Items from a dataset
▬▬▬▬▬▬
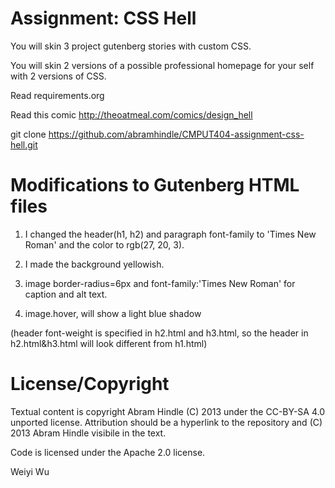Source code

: Assignment: CSS Hell
====================

You will skin 3 project gutenberg stories with custom CSS.

You will skin 2 versions of a possible professional homepage for your
self with 2 versions of CSS.

Read requirements.org

Read this comic http://theoatmeal.com/comics/design_hell

git clone https://github.com/abramhindle/CMPUT404-assignment-css-hell.git

Modifications to Gutenberg HTML files
=====================================

1. I changed the header(h1, h2) and paragraph font-family to 'Times New Roman' and the color to rgb(27, 20, 3).

2. I made the background yellowish.

3. image border-radius=6px and font-family:'Times New Roman' for caption and alt text.

4. image.hover, will show a light blue shadow

(header font-weight is specified in h2.html and h3.html, so the header in h2.html&h3.html will look different from h1.html)

License/Copyright
=================

Textual content is copyright Abram Hindle (C) 2013 under the CC-BY-SA
4.0 unported license. Attribution should be a hyperlink to the
repository and (C) 2013 Abram Hindle visibile in the text.

Code is licensed under the Apache 2.0 license.

Weiyi Wu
▬▬▬▬▬▬
■ WHAT TO PRODUCE
Retype exactly, please, each line from the line that contains "self with 2 versions of CSS." through the last line of the entries above, with nothing added.

■ RESPONSE TO THE EXERCISE
self with 2 versions of CSS.

Read requirements.org

Read this comic http://theoatmeal.com/comics/design_hell

git clone https://github.com/abramhindle/CMPUT404-assignment-css-hell.git

Modifications to Gutenberg HTML files
=====================================

1. I changed the header(h1, h2) and paragraph font-family to 'Times New Roman' and the color to rgb(27, 20, 3).

2. I made the background yellowish.

3. image border-radius=6px and font-family:'Times New Roman' for caption and alt text.

4. image.hover, will show a light blue shadow

(header font-weight is specified in h2.html and h3.html, so the header in h2.html&h3.html will look different from h1.html)

License/Copyright
=================

Textual content is copyright Abram Hindle (C) 2013 under the CC-BY-SA
4.0 unported license. Attribution should be a hyperlink to the
repository and (C) 2013 Abram Hindle visibile in the text.

Code is licensed under the Apache 2.0 license.

Weiyi Wu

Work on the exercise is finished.